Rompe moldes, recordé. Una corazonada. Este disco es importante para mi vida. Aquel concierto lo fue. Quizá por eso lo compré, para retener la esencia del amanecer, del paraíso. Los 80 nos habían desvirgado. El Pop trivial había desbancado al Rock, al que se acusaba de pretenciosidad; el amor nacido al amparo de sueños y mitos quizá infantiles también se terminaba. ¿Luchar por qué? ¿Para qué? ¿No era mejor (sin duda, más fácil) dejarse llevar por la corriente?

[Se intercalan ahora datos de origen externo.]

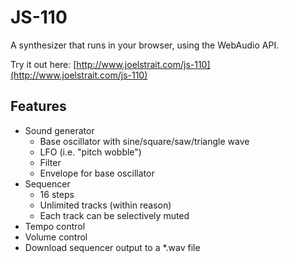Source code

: # JS-110

A synthesizer that runs in your browser, using the WebAudio API.

Try it out here: [http://www.joelstrait.com/js-110](http://www.joelstrait.com/js-110)

## Features

* Sound generator
  * Base oscillator with sine/square/saw/triangle wave
  * LFO (i.e. "pitch wobble")
  * Filter
  * Envelope for base oscillator
* Sequencer
  * 16 steps
  * Unlimited tracks (within reason)
  * Each track can be selectively muted
* Tempo control
* Volume control
* Download sequencer output to a *.wav file
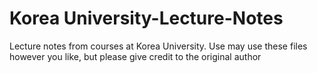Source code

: Korea University-Lecture-Notes
================================

Lecture notes from courses at Korea University.  Use may use these files however you like, but please give credit to the original author

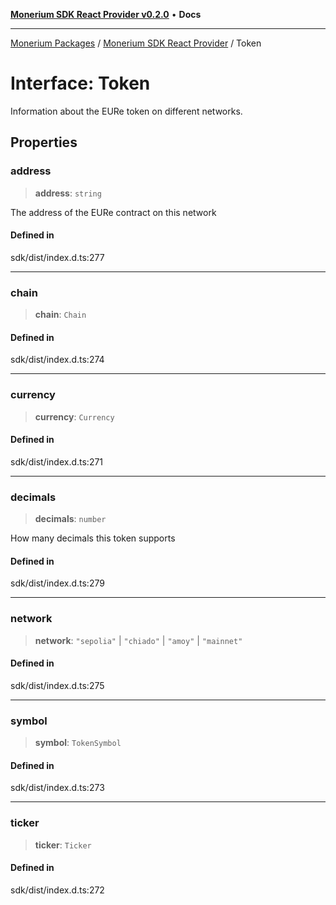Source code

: [**Monerium SDK React Provider v0.2.0**](../Packages.md) • **Docs**

***

[Monerium Packages](../../Packages.md) / [Monerium SDK React Provider](../Monerium%20SDK%20React%20Provider.md) / Token

# Interface: Token

Information about the EURe token on different networks.

## Properties

### address

> **address**: `string`

The address of the EURe contract on this network

#### Defined in

sdk/dist/index.d.ts:277

***

### chain

> **chain**: `Chain`

#### Defined in

sdk/dist/index.d.ts:274

***

### currency

> **currency**: `Currency`

#### Defined in

sdk/dist/index.d.ts:271

***

### decimals

> **decimals**: `number`

How many decimals this token supports

#### Defined in

sdk/dist/index.d.ts:279

***

### network

> **network**: `"sepolia"` \| `"chiado"` \| `"amoy"` \| `"mainnet"`

#### Defined in

sdk/dist/index.d.ts:275

***

### symbol

> **symbol**: `TokenSymbol`

#### Defined in

sdk/dist/index.d.ts:273

***

### ticker

> **ticker**: `Ticker`

#### Defined in

sdk/dist/index.d.ts:272
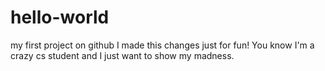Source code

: # hello-world
my first project on github
I made this changes just for fun! You know I'm a crazy cs student 
and I just want to show my madness.
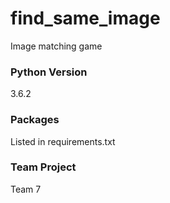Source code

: # find_same_image
Image matching game

### Python Version
3.6.2

### Packages
Listed in requirements.txt

### Team Project
Team 7
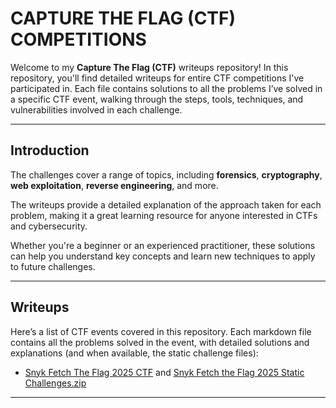 # CAPTURE THE FLAG (CTF) COMPETITIONS

Welcome to my **Capture The Flag (CTF)** writeups repository! In this repository, you'll find detailed writeups for entire CTF competitions I've participated in. Each file contains solutions to all the problems I’ve solved in a specific CTF event, walking through the steps, tools, techniques, and vulnerabilities involved in each challenge.

---
## Introduction

The challenges cover a range of topics, including **forensics**, **cryptography**, **web exploitation**, **reverse engineering**, and more.

The writeups provide a detailed explanation of the approach taken for each problem, making it a great learning resource for anyone interested in CTFs and cybersecurity. 

Whether you're a beginner or an experienced practitioner, these solutions can help you understand key concepts and learn new techniques to apply to future challenges.

---
## Writeups

Here’s a list of CTF events covered in this repository. Each markdown file contains all the problems solved in the event, with detailed solutions and explanations (and when available, the static challenge files):

* [Snyk Fetch The Flag 2025 CTF](snyk-fetch-the-flag-2025.md) and [Snyk Fetch the Flag 2025 Static Challenges.zip](https://github.com/user-attachments/files/19032017/Snyk.Fetch.the.Flag.2025.Static.Challenges.zip)



---
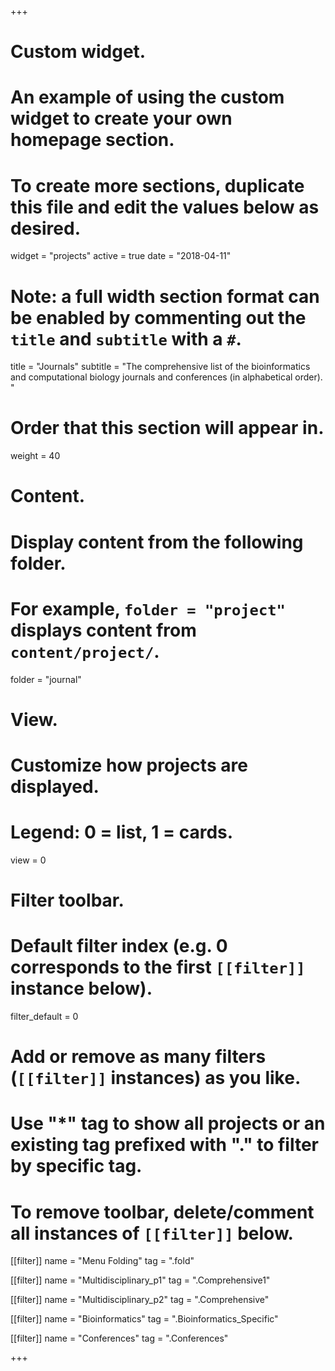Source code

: +++
# Custom widget.
# An example of using the custom widget to create your own homepage section.
# To create more sections, duplicate this file and edit the values below as desired.
widget = "projects"
active = true
date = "2018-04-11"

# Note: a full width section format can be enabled by commenting out the `title` and `subtitle` with a `#`.
title = "Journals"
subtitle = "The comprehensive list of the bioinformatics and computational biology journals and conferences (in alphabetical order). "

# Order that this section will appear in.
weight = 40

# Content.
# Display content from the following folder.
# For example, `folder = "project"` displays content from `content/project/`.
folder = "journal"

# View.
# Customize how projects are displayed.
# Legend: 0 = list, 1 = cards.
view = 0

# Filter toolbar.

# Default filter index (e.g. 0 corresponds to the first `[[filter]]` instance below).
filter_default = 0

# Add or remove as many filters (`[[filter]]` instances) as you like.
# Use "*" tag to show all projects or an existing tag prefixed with "." to filter by specific tag.
# To remove toolbar, delete/comment all instances of `[[filter]]` below.
[[filter]]
  name = "Menu Folding"
  tag = ".fold"

[[filter]]
  name = "Multidisciplinary_p1"
  tag = ".Comprehensive1"
  
[[filter]]
  name = "Multidisciplinary_p2"
  tag = ".Comprehensive"

[[filter]]
  name = "Bioinformatics"
  tag = ".Bioinformatics_Specific"
  
  [[filter]]
  name = "Conferences"
  tag = ".Conferences"


+++

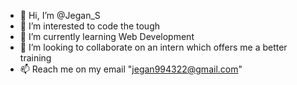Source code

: - 👋 Hi, I’m @Jegan_S
- 👀 I’m interested to code the tough
- 🌱 I’m currently learning Web Development
- 💞️ I’m looking to collaborate on an intern which offers me a better training
- 📫 Reach me on my email "jegan994322@gmail.com"
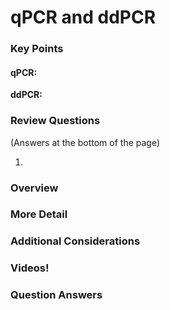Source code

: # qPCR and ddPCR

### Key Points

#### qPCR:



**ddPCR:**

### Review Questions

\(Answers at the bottom of the page\)

1. 
### **Overview**

### **More Detail**

### **Additional Considerations**

### Videos!

### Question Answers

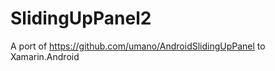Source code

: SlidingUpPanel2
===============

A port of https://github.com/umano/AndroidSlidingUpPanel to Xamarin.Android
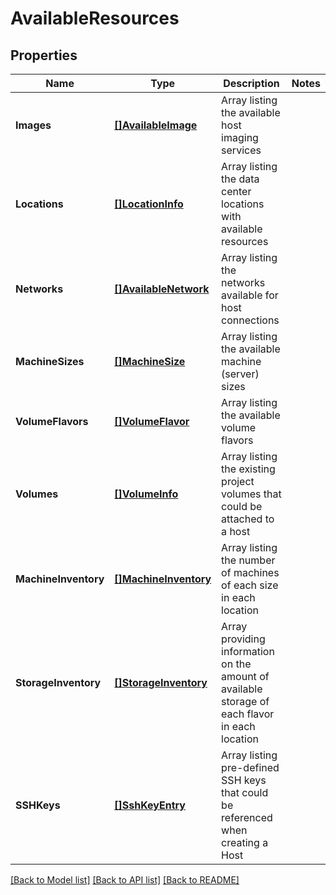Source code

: # AvailableResources

## Properties

Name | Type | Description | Notes
------------ | ------------- | ------------- | -------------
**Images** | [**[]AvailableImage**](AvailableImage.md) | Array listing the available host imaging services | 
**Locations** | [**[]LocationInfo**](LocationInfo.md) | Array listing the data center locations with available resources | 
**Networks** | [**[]AvailableNetwork**](AvailableNetwork.md) | Array listing the networks available for host connections | 
**MachineSizes** | [**[]MachineSize**](MachineSize.md) | Array listing the available machine (server) sizes | 
**VolumeFlavors** | [**[]VolumeFlavor**](VolumeFlavor.md) | Array listing the available volume flavors | 
**Volumes** | [**[]VolumeInfo**](VolumeInfo.md) | Array listing the existing project volumes that could be attached to a host | 
**MachineInventory** | [**[]MachineInventory**](MachineInventory.md) | Array listing the number of machines of each size in each location | 
**StorageInventory** | [**[]StorageInventory**](StorageInventory.md) | Array providing information on the amount of available storage of each flavor in each location | 
**SSHKeys** | [**[]SshKeyEntry**](SSHKeyEntry.md) | Array listing pre-defined SSH keys that could be referenced when creating a Host | 

[[Back to Model list]](../README.md#documentation-for-models) [[Back to API list]](../README.md#documentation-for-api-endpoints) [[Back to README]](../README.md)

La vida era un río ingobernable, qué distinto a las sensaciones del origen, de aquel concierto de Guzmán, todo promesas y ternura. Ojalá pudiéramos regresar al jardín (como cantaba Joni Mitchell en su canción himno Woodstock). Con la cabeza rebosando nostalgia de ese recuerdo límpido, levanté el sillín de la moto. Allí me esperaba su beso de carmín, invitando, quizá, a volver a cabalgar juntos, a apretarnos de nuevo entre los coches sobre mi vieja Vespa blanca.
Pero nada de eso habría de volver. En el amor no hay segundas partes (¿lo hay en algo?), no era posible regresar al origen, por eso hay que cuidarlo de verdad cuando se tiene, es el juego de la vida, que solo se vive una vez. En lugar de alimentar una pasión renovada, el beso de la moto desencadenó una tormenta ominosa, mucho más oscura que el amor difícil que la había precedido, un amor imposible. La devastación que siguió me obligó a mirar hacia dentro, hacia el negro absoluto que lo poseía todo y en el que me costaba reconocerme. Había que explorar las tinieblas a fondo antes de volver a salir, con un largo camino por delante, en busca del País de la Luz.
**
Hoy sigo deleitándome con “El país de la luz”, de José María Guzmán. Recomiendo su escucha sin pausas, canción tras canción. Y el disco Guzmán & Cía, de 2006, en donde repite algunas con sus antiguos compañeros Cánovas, Rodrigo y Adolfo en un tono más íntimo y crepuscular que las versiones originales.